§ **WORK REQUIRED**
Only one portion of the data is to be written out: from the line bearing "Tekton is an" through the line bearing "The Tekton project". Write it exactly as it appears.

§ **INFORMATION PROVIDED**
_ _ _ _
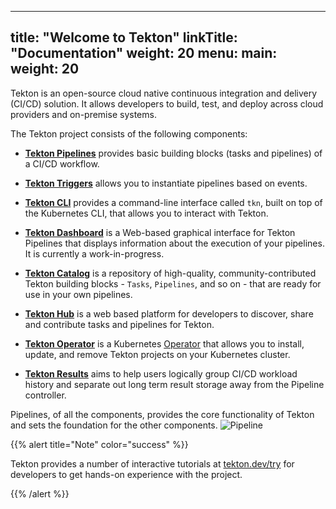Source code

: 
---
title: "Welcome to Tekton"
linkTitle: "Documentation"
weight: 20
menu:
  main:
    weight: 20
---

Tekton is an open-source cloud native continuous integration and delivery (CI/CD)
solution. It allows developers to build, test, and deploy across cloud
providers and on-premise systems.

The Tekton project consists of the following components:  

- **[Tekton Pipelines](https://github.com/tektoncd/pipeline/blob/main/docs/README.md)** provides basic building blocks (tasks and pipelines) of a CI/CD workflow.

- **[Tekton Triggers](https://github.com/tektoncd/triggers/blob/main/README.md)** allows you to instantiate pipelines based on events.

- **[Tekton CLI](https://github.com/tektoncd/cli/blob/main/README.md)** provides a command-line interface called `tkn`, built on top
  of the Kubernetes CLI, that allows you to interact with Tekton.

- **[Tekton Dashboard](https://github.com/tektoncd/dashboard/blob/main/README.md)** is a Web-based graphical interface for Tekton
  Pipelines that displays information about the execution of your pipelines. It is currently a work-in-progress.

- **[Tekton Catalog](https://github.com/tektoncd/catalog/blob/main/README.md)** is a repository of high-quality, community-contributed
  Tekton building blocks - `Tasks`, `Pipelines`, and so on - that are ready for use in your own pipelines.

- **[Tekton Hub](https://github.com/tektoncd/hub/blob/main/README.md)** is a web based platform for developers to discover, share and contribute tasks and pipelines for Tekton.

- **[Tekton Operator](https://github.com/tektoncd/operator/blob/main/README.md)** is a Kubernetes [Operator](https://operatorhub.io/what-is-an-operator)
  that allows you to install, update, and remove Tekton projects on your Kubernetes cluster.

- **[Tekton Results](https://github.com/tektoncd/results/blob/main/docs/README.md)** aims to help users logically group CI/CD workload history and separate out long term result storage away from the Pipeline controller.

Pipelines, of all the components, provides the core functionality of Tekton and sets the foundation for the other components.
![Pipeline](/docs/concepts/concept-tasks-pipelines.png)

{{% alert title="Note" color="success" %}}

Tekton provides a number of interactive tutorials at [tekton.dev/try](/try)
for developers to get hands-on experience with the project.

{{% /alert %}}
_ _ _ _
§ **ANSWER SPACE**
Tekton is an open-source cloud native continuous integration and delivery (CI/CD)
solution. It allows developers to build, test, and deploy across cloud
providers and on-premise systems.

The Tekton project consists of the following components:  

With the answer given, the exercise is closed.